21 people in Ukraine killed by Russian artillery that destroyed school

A couple of Ukrainian soldiers walks hand in hand amid Russian invasion of Ukraine in Kyiv. Picture: SERGEI SUPINSKY/AFP via Getty Images

Twenty-one people have been killed by Russian artillery that destroyed a school and a community centre in Merefa, near the northeast city of Kharkiv, officials said.

Merefa Mayor Veniamin Sitov said the attack occurred just before dawn on Thursday.

The Kharkiv region has seen heavy bombardment as stalled Russian forces try to advance in the area.

In the city of Chernihiv, northeast of Kyiv, Ukraine’s emergency service says a hostel was shelled, killing a mother, father and three of their children, including 3-year-old twins.

Russian forces in Ukraine are blasting cities and killing civilians but no longer making progress on the ground, Western countries said on Thursday, as a war Moscow was thought to have hoped to win within days entered its fourth week.

Viacheslav Chaus, governor of Chernihiv, said 53 civilians had been killed there in the past 24 hours. The toll could not be independently verified.

In the capital Kyiv, a building in the Darnytsky district was extensively damaged by what the authorities said was debris from a missile shot down early in the morning.

As residents cleared glass and carried bags of possessions away, a man knelt weeping by the body of a woman which lay close to a doorway, covered in a bloody sheet.

The New York Times has reported that the Pentagon estimates that more than 7,000 Russian troops have been killed since the start of the war three weeks ago — more than all American troops killed in 20 years of war in Iraq and Afghanistan combined.

British military intelligence said in an update on Thursday that the invasion had "largely stalled on all fronts", and Russian forces were suffering heavy losses from a staunch and well-coordinated Ukrainian resistance.

Russia has assaulted Ukraine from four directions, sending two massive columns towards Kyiv from the northwest and northeast, pushing in from the east near the second biggest city Kharkiv, and spreading in the south from Crimea.

Northeastern and northwestern suburbs of Kyiv have been reduced to rubble by heavy fighting, but the capital itself has held firm, under a curfew and subjected to deadly nightly rocket attacks.

Elsewhere, foreign ministers from the Group of Seven leading economies are calling on Russia to comply with the International Court of Justice’s order to stop its attack on Ukraine and withdraw its military forces.

In a joint statement, the G-7′s top diplomats condemned what they described as “indiscriminate attacks on civilians” by Russian forces including the siege of Mariupol and other cities.

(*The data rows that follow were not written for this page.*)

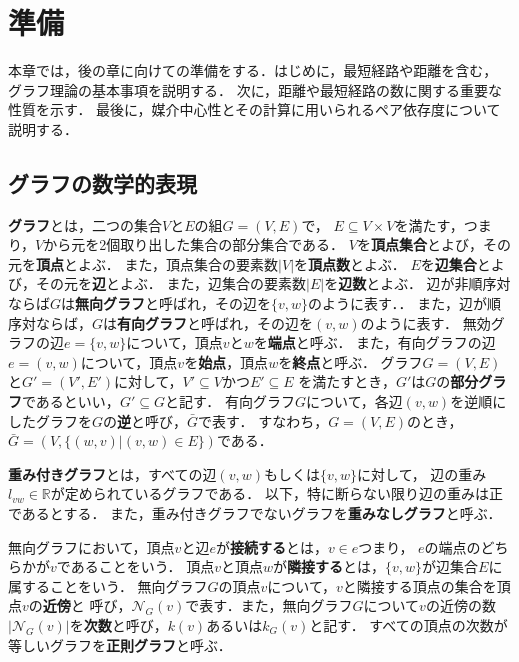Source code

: \chapter{準備}
\label{chap:preliminary}
本章では，後の章に向けての準備をする．はじめに，最短経路や距離を含む，
グラフ理論の基本事項を説明する．
次に，距離や最短経路の数に関する重要な性質を示す．
最後に，媒介中心性とその計算に用いられるペア依存度について説明する．

\section{グラフの数学的表現}
\label{sect:graph-theory}

\textbf{グラフ}とは，二つの集合$V$と$E$の組$G=(V,E)$で，
$E\subseteq V\times V$を満たす，つまり，$V$から元を2個取り出した集合の部分集合である．
$V$を\textbf{頂点集合}とよび，その元を\textbf{頂点}とよぶ．
また，頂点集合の要素数$|V|$を\textbf{頂点数}とよぶ．
$E$を\textbf{辺集合}とよび，その元を\textbf{辺}とよぶ．
また，辺集合の要素数$|E|$を\textbf{辺数}とよぶ．
辺が非順序対ならば$G$は\textbf{無向グラフ}と呼ばれ，その辺を$\{v,w\}$のように表す．．
また，辺が順序対ならば，$G$は\textbf{有向グラフ}と呼ばれ，その辺を$(v,w)$のように表す．
無効グラフの辺$e=\{v,w\}$について，頂点$v$と$w$を\textbf{端点}と呼ぶ．
また，有向グラフの辺$e=(v,w)$について，頂点$v$を\textbf{始点}，頂点$w$を\textbf{終点}と呼ぶ．
グラフ$G=(V,E)$と$G'=(V',E')$に対して，$V'\subseteq V$かつ$E'\subseteq E$
を満たすとき，$G'$は$G$の\textbf{部分グラフ}であるといい，$G'\subseteq G$と記す．
有向グラフ$G$について，各辺$(v,w)$を逆順にしたグラフを$G$の\textbf{逆}と呼び，$\bar{G}$で表す．
すなわち，$G=(V,E)$のとき，$\bar{G}=(V,\{(w,v)|(v,w)\in E\})$である．

\textbf{重み付きグラフ}とは，すべての辺$(v,w)$もしくは$\{v,w\}$に対して，
辺の重み$l_{vw}\in\mathbb{R}$が定められているグラフである．
以下，特に断らない限り辺の重みは正であるとする．
また，重み付きグラフでないグラフを\textbf{重みなしグラフ}と呼ぶ．

無向グラフにおいて，頂点$v$と辺$e$が\textbf{接続する}とは，$v\in e$つまり，
$e$の端点のどちらかが$v$であることをいう．
頂点$v$と頂点$w$が\textbf{隣接する}とは，$\{v,w\}$が辺集合$E$に属することをいう．
無向グラフ$G$の頂点$v$について，$v$と隣接する頂点の集合を頂点$v$の\textbf{近傍}と
呼び，$\mathcal{N}_G(v)$で表す．また，無向グラフ$G$について$v$の近傍の数
$|\mathcal{N}_G(v)|$を\textbf{次数}と呼び，$k(v)$あるいは$k_G(v)$と記す．
すべての頂点の次数が等しいグラフを\textbf{正則グラフ}と呼ぶ．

Meanwhile, a UN agency has warned that the conflict in Ukraine is likely to hinder access to food and fuel for many of the world’s most vulnerable people.

A report by the United Nations Conference on Trade and Development notes that Russia accounted for nearly a third of wheat imports for Africa, or $3.7bn, in 2018-2020, while 12%, worth $1.4bn, came from Ukraine.

The report said initial assessments point to a “substantive reduction” in access to food and fuel despite efforts to prevent the disruption to supplies of key commodities such as wheat.

Meanwhile, rising costs for shipping and for grains and other staple foods is pushing prices higher, hitting poorest people the hardest, the report says.

The report said up to 25 African countries, especially the least developed economies, relied on wheat imports from Russia and Ukraine.

The lack of spare capacity in Africa limits the ability of those countries to offset any lost supplies, while surging costs for fertiliser will be an extra burden for farmers.